Supérfluo vira necessidade
Aprimorar o sistema de transportes é um desses caminhos. Para isso, o Ministério do Turismo conta com a realização das obras de infra-estrutura previstas pelo Programa de Aceleração do Crescimento (PAC).
Mas alavancar o turismo doméstico exige outros cuidados, como a informação, essencial para dar suporte a uma mudança de cultura por parte dessa parcela da população que começa a viajar. “O aumento do poder aquisitivo do brasileiro, a estabilidade da economia e a criação de
melhores condições de vida são decisivos nesse processo”, avalia o pesquisador Ivan Bursztyn, da Universidade Federal do Rio de Janeiro (UFRJ). Nos últimos anos, mais de 8 milhões de pessoas já saíram da pobreza e são hoje classe média, pelos cálculos do governo.“Somente quando as contas estão pagas, a geladeira cheia e a educação dos filhos garantida é que a maioria dos brasileiros pode pensar em gastar com viagens”, explica Bursztyn.
Dessa maneira o lazer, antes supérfluo, passa a ter um novo status – uma necessidade para se
alcançar melhor qualidade de vida. O maior acesso à informação, mediante novas tecnologias ligadas à internet, ajuda a popularizar o turismo.
São peças-chave na guerra de promoções e tarifas entre as empresas dos diversos setores turísticos, em benefício dos consumidores. De passagens aéreas vendidas a preços de um prato de comida (por meio do acesso à internet durante a madrugada e fins de semana) a tarifas de hotéis reduzidas na baixa estação, as opções para viajar mais gastando menos são hoje bem diversificadas.

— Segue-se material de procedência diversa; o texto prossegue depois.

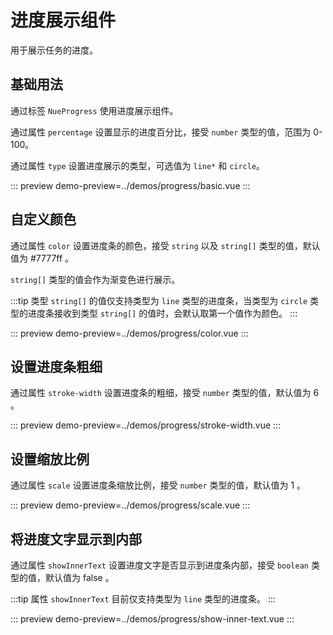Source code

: # 进度展示组件

用于展示任务的进度。

## 基础用法

通过标签 `NueProgress` 使用进度展示组件。

通过属性 `percentage` 设置显示的进度百分比，接受 `number` 类型的值，范围为 0-100。

通过属性 `type` 设置进度展示的类型，可选值为 `line*` 和 `circle`。

::: preview
demo-preview=../demos/progress/basic.vue
:::

## 自定义颜色

通过属性 `color` 设置进度条的颜色，接受 `string` 以及 `string[]` 类型的值，默认值为 #7777ff 。

`string[]` 类型的值会作为渐变色进行展示。

:::tip
类型 `string[]` 的值仅支持类型为 `line` 类型的进度条，当类型为 `circle` 类型的进度条接收到类型 `string[]` 的值时，会默认取第一个值作为颜色。
:::

::: preview
demo-preview=../demos/progress/color.vue
:::

## 设置进度条粗细

通过属性 `stroke-width` 设置进度条的粗细，接受 `number` 类型的值，默认值为 6 。

::: preview
demo-preview=../demos/progress/stroke-width.vue
:::

## 设置缩放比例

通过属性 `scale` 设置进度条缩放比例，接受 `number` 类型的值，默认值为 1 。

::: preview
demo-preview=../demos/progress/scale.vue
:::

## 将进度文字显示到内部

通过属性 `showInnerText` 设置进度文字是否显示到进度条内部，接受 `boolean` 类型的值，默认值为 false 。

:::tip
属性 `showInnerText` 目前仅支持类型为 `line` 类型的进度条。
:::

::: preview
demo-preview=../demos/progress/show-inner-text.vue
:::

Até mesmo cruzeiros marítimos, no passado um luxo restrito aos mais ricos, hoje são acessíveis à classe média. “Neste setor, o Brasil está liderando uma revolução”, afirma Eduardo Nascimento, presidente da Associação Brasileira das Empresas Marítimas (Abremar). Com viagens de navios parceladas em até dez vezes sem juros, o mercado se abre para os turistas mais jovens. “Com o empréstimo consignado, esse mercado que se populariza pode crescer 50%”, estima Nascimento.
No setor hoteleiro, as notícias também são boas. Há quatro anos, apenas 18% das pessoas que viajavam pelo país se hospedavam em hotéis e pousadas – o restante ficava em casas
de parentes e amigos. Em 2006, segundo a Fipe, o número aumentou para 28%. “É um crescimento substancial, mas ainda longe do ideal”, ressalta Eraldo Cruz, presidente da
Associação Brasileira da Indústria de Hotéis (ABIH). A rede hoteleira, em sua opinião, já está preparada para receber esses turistas de classes mais baixas.Até 2009, a contar pelos projetos
hoje em andamento, serão investidos mais de R$ 3,6 bilhões em hotéis.